Description: by Lenore Terr
Praise for Magical Moments of Change:
“Magical Moments of Change reminds us that much of psychotherapy is about storytelling. The storytellers are the children who speak in secret code. Some of them live in phantasmogorical worlds with monsters who continue to chase them. To survive, the children hide, mask themselves, or even take on the guise of their ghouls. The key to these dungeons often requires the skill of the psychotherapist in deciphering and speaking in the 'peer' language of the child's psyche. Terr includes riveting stories from other psychotherapists as well as those from her own extensive work with traumatized children. The children may not find happily-ever-after endings, but in all, they have discovered a secret part of what their story means and can thus take steps into a freer world.”
—Amy Tan, author of The Bonesetter’s Daughter and The Joy Luck Club
“I recommend this book to all readers interested in learning more about the treatment of children and their families.

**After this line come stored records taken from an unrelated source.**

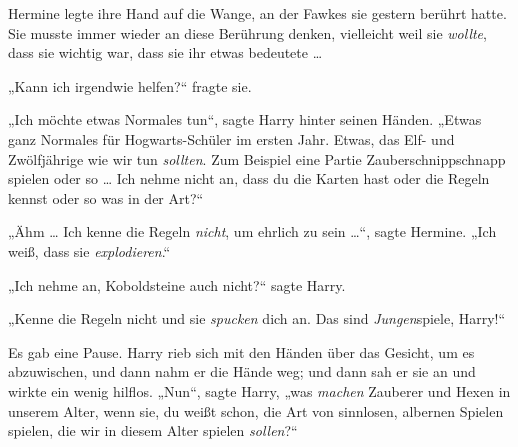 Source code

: Hermine legte ihre Hand auf die Wange, an der Fawkes sie gestern berührt hatte. Sie musste immer wieder an diese Berührung denken, vielleicht weil sie \emph{wollte}, dass sie wichtig war, dass sie ihr etwas bedeutete …

„Kann ich irgendwie helfen?“ fragte sie.

„Ich möchte etwas Normales tun“, sagte Harry hinter seinen Händen.
„Etwas ganz Normales für Hogwarts-Schüler im ersten Jahr. Etwas, das Elf- und Zwölfjährige wie wir tun \emph{sollten}. Zum Beispiel eine Partie Zauberschnippschnapp spielen oder so … Ich nehme nicht an, dass du die Karten hast oder die Regeln kennst oder so was in der Art?“

„Ähm … Ich kenne die Regeln \emph{nicht}, um ehrlich zu sein …“, sagte Hermine.
„Ich weiß, dass sie \emph{explodieren}.“

„Ich nehme an, Koboldsteine auch nicht?“ sagte Harry.

„Kenne die Regeln nicht und sie \emph{spucken} dich an. Das sind \emph{Jungen}{}spiele, Harry!“

Es gab eine Pause. Harry rieb sich mit den Händen über das Gesicht, um es abzuwischen, und dann nahm er die Hände weg; und dann sah er sie an und wirkte ein wenig hilflos.
„Nun“, sagte Harry, „was \emph{machen} Zauberer und Hexen in unserem Alter, wenn sie, du weißt schon, die Art von sinnlosen, albernen Spielen spielen, die wir in diesem Alter spielen \emph{sollen}?“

It is written in a style that can be understood by both laypeople and professionals. It is an ideal textbook for a class studying agents of therapeutic change. Moreover, it provides us with much of a real interest and much to admire in the magical work of Dr. Lenore Terr.”
- APA Division 39 Newsletter
"Magical Moments of Change is beautifully written. In the book Lenore Terr has woven
together fascinating stories that are both gripping in themselves but, more important, document that in a world dominated by pharmacotherapy, psychotherapy still works."

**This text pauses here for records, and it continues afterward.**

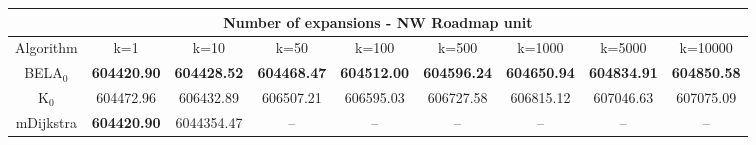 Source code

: \begin{tabular}{c|cccccccc}\toprule
\multicolumn{9}{c}{Number of expansions - NW Roadmap unit}\\ \midrule
Algorithm & k=1 & k=10 & k=50 & k=100 & k=500 & k=1000 & k=5000 & k=10000 \\ \midrule
BELA$_0$ & \textbf{604420.90} & \textbf{604428.52} & \textbf{604468.47} & \textbf{604512.00} & \textbf{604596.24} & \textbf{604650.94} & \textbf{604834.91} & \textbf{604850.58} \\
K$_0$ & 604472.96 & 606432.89 & 606507.21 & 606595.03 & 606727.58 & 606815.12 & 607046.63 & 607075.09 \\
mDijkstra & \textbf{604420.90} & 6044354.47 & -- & -- & -- & -- & -- & -- \\ \bottomrule 
\end{tabular}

—George E. Vaillant, MD, Professor of Psychiatry, Harvard University
“This fascinating book illuminates both the art and science of psychotherapy with children and adolescents. Students, practitioners, and parents will all marvel and learn from the therapeutic turning points illustrated in the case vignettes. This process, leading to significant, ‘aha’ moments of therapeutic change, sometimes seems deceptively simple, but really emerges from the intuition, extensive experience, and practice wisdom of the vignette contributors, who constitute a virtual ‘who’s who’ of child and adolescent psychiatrists. Theoretically sound, compelling, and very moving, this book is a magical treasure!”
—Nancy Boyd Webb, DSW, BCD, RPT-S, Distinguished Professor of Social Work, James R. Dumpson Chair in Child Welfare Studies, Fordham University
“A nationally regarded master clinician, Lenore Terr has given our field a gift with this book. She integrates 'magical moments'—pivotal snapshots of therapy concisely presented and explained by child psychiatrists—with her own experience and wisdom. The result is a trove of highly creative and courageous therapeutic efforts. Anyone who uses psychotherapy to treat children will enjoy and benefit from reading this book. Even seasoned clinicians will feel a sense of affirmation and be surprised by the number of clinical pearls. What makes psychotherapy with a child so special and meaningful for both the child and the therapist? The answer is in this book.”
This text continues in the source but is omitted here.